Setback for UK e-crime strategy

5 October 2007  

Resignation of Met commander represents major blow to UK e-crime effort.

The UK’s e-crime strategy was dealt a major blow on Wednesday with the resignation of Commander Sue Wilkinson, head of e-crime at the Association of Chief Police Officers and the driving force behind the Metropolitan Police’s proposed National E-Crime Co-Ordination Unit.

Commander Wilkinson is leaving on a two-year overseas secondment, and is unlikely to return to the role, reports Computing.
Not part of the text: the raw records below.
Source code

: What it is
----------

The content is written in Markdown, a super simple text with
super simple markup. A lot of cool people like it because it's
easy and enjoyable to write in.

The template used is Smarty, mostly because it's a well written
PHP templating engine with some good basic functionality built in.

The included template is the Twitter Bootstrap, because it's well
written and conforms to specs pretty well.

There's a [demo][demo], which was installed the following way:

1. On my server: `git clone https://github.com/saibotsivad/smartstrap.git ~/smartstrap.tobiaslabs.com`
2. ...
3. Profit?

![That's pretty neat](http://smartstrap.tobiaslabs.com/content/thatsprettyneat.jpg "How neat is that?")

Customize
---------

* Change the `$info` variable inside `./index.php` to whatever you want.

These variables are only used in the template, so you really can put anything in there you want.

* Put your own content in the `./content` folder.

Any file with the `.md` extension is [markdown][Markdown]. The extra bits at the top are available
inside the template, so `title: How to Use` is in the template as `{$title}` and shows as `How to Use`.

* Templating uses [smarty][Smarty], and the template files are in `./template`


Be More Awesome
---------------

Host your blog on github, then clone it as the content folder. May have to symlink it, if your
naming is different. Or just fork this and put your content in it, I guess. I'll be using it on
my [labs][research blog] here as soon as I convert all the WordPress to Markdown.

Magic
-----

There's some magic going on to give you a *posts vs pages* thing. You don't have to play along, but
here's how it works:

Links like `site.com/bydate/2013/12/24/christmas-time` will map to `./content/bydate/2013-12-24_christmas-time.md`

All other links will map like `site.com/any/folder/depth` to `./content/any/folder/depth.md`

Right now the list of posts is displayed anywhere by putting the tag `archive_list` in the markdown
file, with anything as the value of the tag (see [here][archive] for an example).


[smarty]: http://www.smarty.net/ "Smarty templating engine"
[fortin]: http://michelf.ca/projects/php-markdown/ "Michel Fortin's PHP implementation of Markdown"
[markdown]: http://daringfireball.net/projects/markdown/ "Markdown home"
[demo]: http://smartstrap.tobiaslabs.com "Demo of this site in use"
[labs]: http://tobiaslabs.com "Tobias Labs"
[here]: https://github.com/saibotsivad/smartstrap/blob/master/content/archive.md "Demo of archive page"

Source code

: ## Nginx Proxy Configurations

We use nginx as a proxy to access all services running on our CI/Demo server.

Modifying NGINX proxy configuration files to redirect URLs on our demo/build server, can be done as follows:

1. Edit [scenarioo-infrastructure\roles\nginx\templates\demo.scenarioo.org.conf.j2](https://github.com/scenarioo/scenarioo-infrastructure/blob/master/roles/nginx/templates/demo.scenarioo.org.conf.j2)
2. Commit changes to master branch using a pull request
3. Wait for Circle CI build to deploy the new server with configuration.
Insiders fear Wilkinson’s resignation will have a detrimental impact on the already slow-moving National E-Crime Co-ordination Unit initiative, designed to plug the gaps created by the dissolution of the National High Tech Crime Unit (NHTCU).

The National E-Crime Co-ordination Unit has already been dogged by funding problems, however, and its future remains in serious doubt.

The NHCTU was officially rolled into the Serious and Organised Crime Agency in April 2006 after what was widely regarded as a highly successful six-year stint at the forefront of e-crime investigation. Many organisations including the Corporate IT Forum (Tif) and the Confederation of British Industry (CBI) have since publicly criticised the move, claiming SOCA has been both unhelpful and uncommunicative toward industry.

Speaking on Thursday at a closed conference hosted by multi-factor authentication security company TriCipher, Lord Erroll of the House of Lords Science and Technology Select Committee said that SOCA’s efforts have been principally devoted “to catching Mr Big”. It is less concerned with catching “serious disorganised crime”, he added, despite the devastating impact such crime continues to have on the SME community.  

A delegate from a major retail bank that has suffered from distributed denial of service (DDoS) attacks added that SOCA has been unresponsive to their needs, and is “not interested” unless the e-crime in question is on a massive scale. “We have nowhere to turn to,” he added.

Lord Erroll told Information Age that there has been some pressure “behind the scenes” to ramp up the government’s e-crime effort, but the Home Office continues to drag its feet for reasons that are both financial and political.